Do you still have warranty support with Dell? If so, I would contact them for detailed hand-holding as sorting this out is both complex and also involves a fairly high risk of data loss as it is not guaranteed that the solution will fix the problem.

 

I would also get the system tag no and look up Dell support on-line for tech advisories in respect of disks. You may have to identify the disk manufacturer and model.

 

If you are suffering the same problem I did the annoying thing is that Dell classified the fix as non-urgent. The fix involves identifying the order in which the disks failed, attempting to restart them in the same order and then updating the firmware on the disks and finally updating the firmware on the disks that are still working. The devil is in the detail as you would expect, hence the suggestion to speak to Dell support.

 

If the fix fails then the only other solution is a full tape restore.....

 

If you want to take this 'conversation' outside the public arena, post an email address.

Posted

Pay someone £££ to recover data. You should have a backup. I've just been fixing two corrupt SIMS databases after the hdd failed, not fun.

 

Not sure if you slap another disc in if it'll either 1 repair it's self (which it should), or destory it. You should have tested the raid before making it live so you should be ok here ;)

 

Good luck. We've all made the these mistakes and smart people rush out and get a good backup solution after\during it (or start using it :p)

Posted (edited)
Cheers for the replys people. Will look into Dell support.
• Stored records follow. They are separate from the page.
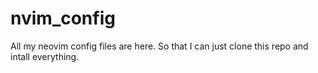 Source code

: # nvim_config
All my neovim config files are here. So that I can just clone this repo and intall everything.
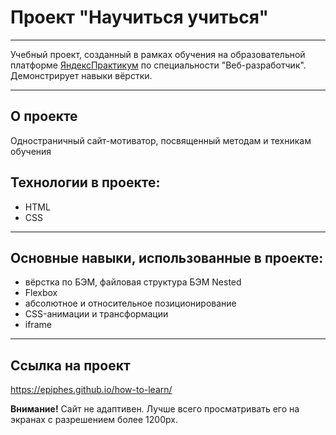 # Проект "Научиться учиться"

---

Учебный проект, созданный в рамках обучения на образовательной платформе [ЯндексПрактикум](https://practicum.yandex.ru/) по специальности "Веб-разработчик". Демонстрирует навыки вёрстки.

---

## О проекте

Одностраничный сайт-мотиватор, посвященный методам и техникам обучения

## Технологии в проекте:

- HTML
- CSS

---

## Основные навыки, использованные в проекте:

- вёрстка по БЭМ, файловая структура БЭМ Nested
- Flexbox
- абсолютное и относительное позиционирование
- CSS-анимации и трансформации
- iframe

---

## Ссылка на проект

https://epiphes.github.io/how-to-learn/

**Внимание!** Сайт не адаптивен. Лучше всего просматривать его на экранах с разрешением более 1200px.

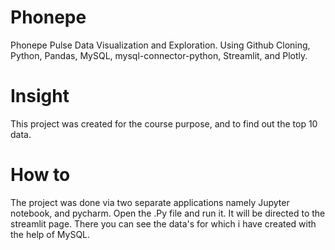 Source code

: # Phonepe
Phonepe Pulse Data Visualization and Exploration. Using Github Cloning, Python, Pandas, MySQL, mysql-connector-python, Streamlit, and Plotly.
# Insight
This project was created for the course purpose, and to find out the top 10 data.
# How to
The project was done via two separate applications namely Jupyter notebook, and pycharm.
Open the .Py file and run it. 
It will be directed to the streamlit page.
There you can see the data's for which i have created with the help of MySQL.
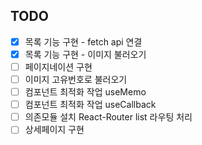 ## TODO

- [x] 목록 기능 구현 - fetch api 연결
- [x] 목록 기능 구현 - 이미지 불러오기
- [ ] 페이지네이션 구현
- [ ] 이미지 고유번호로 불러오기
- [ ] 컴포넌트 최적화 작업 useMemo
- [ ] 컴포넌트 최적화 작업 useCallback
- [ ] 의존모듈 설치 React-Router list 라우팅 처리
- [ ] 상세페이지 구현
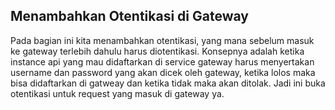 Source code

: ## Menambahkan Otentikasi di Gateway

Pada bagian ini kita menambahkan otentikasi, yang mana sebelum masuk ke gateway terlebih dahulu harus diotentikasi.
Konsepnya adalah ketika instance api yang mau didaftarkan di service gateway harus menyertakan username dan password yang akan dicek oleh gateway, ketika lolos maka bisa didaftarkan di gatweay dan ketika tidak maka akan ditolak. Jadi ini buka otentikasi untuk request yang masuk di gateway ya.
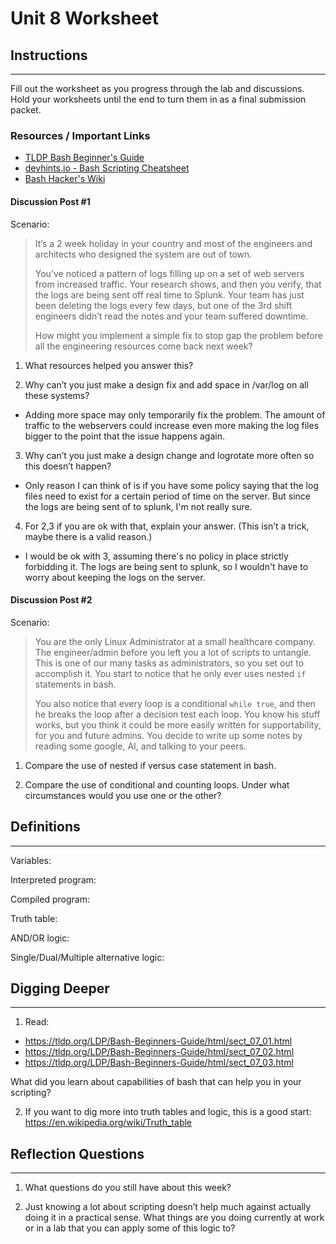 # Unit 8 Worksheet

## Instructions

---

Fill out the worksheet as you progress through the lab and discussions.
Hold your worksheets until the end to turn them in as a final submission packet.

### Resources / Important Links

- [TLDP Bash Beginner's Guide](https://tldp.org/LDP/Bash-Beginners-Guide/html/chap_01.html)
- [devhints.io - Bash Scripting Cheatsheet](https://devhints.io/bash)
- [Bash Hacker's Wiki](https://web.archive.org/web/20230406205817/https://wiki.bash-hackers.org/)

#### Discussion Post #1

Scenario:
> It’s a 2 week holiday in your country and most of the engineers and architects who designed the system are out of town.
>
> You’ve noticed a pattern of logs filling up on a set of web servers from increased traffic.
> Your research shows, and then you verify, that the logs are being sent off real time to Splunk.
> Your team has just been deleting the logs every few days, but one of the 3rd shift engineers didn’t
> read the notes and your team suffered downtime.
> 
> How might you implement a simple fix to stop gap the problem before all the engineering resources come back next week?

1. What resources helped you answer this?

2. Why can’t you just make a design fix and add space in /var/log on all these systems?
- Adding more space may only temporarily fix the problem. The amount of traffic to the webservers could increase even more making the log files bigger to the point that the issue happens again.

3. Why can’t you just make a design change and logrotate more often so this doesn’t happen?
- Only reason I can think of is if you have some policy saying that the log files need to exist for a certain period of time on the server. But since the logs are being sent of to splunk, I'm not really sure.

4. For 2,3 if you are ok with that, explain your answer. (This isn’t a trick, maybe there is a valid reason.)
- I would be ok with 3, assuming there's no policy in place strictly forbidding it. The logs are being sent to splunk, so I wouldn't have to worry about keeping the logs on the server.

#### Discussion Post #2

Scenario:
> You are the only Linux Administrator at a small healthcare company.
> The engineer/admin before you left you a lot of scripts to untangle.
> This is one of our many tasks as administrators, so you set out to accomplish it.
> You start to notice that he only ever uses nested `if` statements in bash.
> 
> You also notice that every loop is a conditional `while true`, and then he breaks the loop after a decision test each loop.
> You know his stuff works, but you think it could be more easily written for supportability, for you and future admins.
> You decide to write up some notes by reading some google, AI, and talking to your peers.

1. Compare the use of nested if versus case statement in bash.

2. Compare the use of conditional and counting loops. Under what circumstances would you use one or the other?

## Definitions

---

Variables:

Interpreted program:

Compiled program:

Truth table:

AND/OR logic:

Single/Dual/Multiple alternative logic:

## Digging Deeper

---

1. Read:

- <https://tldp.org/LDP/Bash-Beginners-Guide/html/sect_07_01.html>
- <https://tldp.org/LDP/Bash-Beginners-Guide/html/sect_07_02.html>
- <https://tldp.org/LDP/Bash-Beginners-Guide/html/sect_07_03.html>

What did you learn about capabilities of bash that can help you in your scripting?

2.  If you want to dig more into truth tables and logic, this is a good start: <https://en.wikipedia.org/wiki/Truth_table>

## Reflection Questions

---

1. What questions do you still have about this week?

2. Just knowing a lot about scripting doesn’t help much against actually doing it in
   a practical sense.
   What things are you doing currently at work or in a lab that you can apply some of
   this logic to?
Edited by Guest
Posted (edited)

Also gunna try the dell tools tomorrow to see what they say.

 

 

Does anyone know of any methods of adding disks back to arrays even when they think they dont belong? Im sure atleast one disk must contain atleast most of the data. If we lose some data then so be it but thats still better than nothing at all.

Edited by Guest
Posted

In a RAID array the data is spread accross the drives entirely, one chunk of a file will be on 1 drive and the other will be on the next drive. they don't fill one drive up and start using the next. Data recovery from one drive would probably yeild very very little usable data.

 

I would get in touch with dell and see what they can suggest, failing that if the data MUST be recovered then contact a data recovery company ASAP. Its expensive but then again so is losing the data.

Posted (edited)
In a RAID array the data is spread accross the drives entirely, one chunk of a file will be on 1 drive and the other will be on the next drive. they don't fill one drive up and start using the next. Data recovery from one drive would probably yeild very very little usable data.

 

I would get in touch with dell and see what they can suggest, failing that if the data MUST be recovered then contact a data recovery company ASAP. Its expensive but then again so is losing the data.

 

Yeah i know that cheers but im quite sure atleast 3 drives of the 4 will be recoverable, which is all you need for a RAID5 array to recover the data. I was wondering if anyone knew the methods the data recovery company would use to force these 3 disks back together

 

Cheers

Edited by Guest
Posted

Proper data recovery companies use specialist equipment to either repair the drives or recover the data off the hard drives.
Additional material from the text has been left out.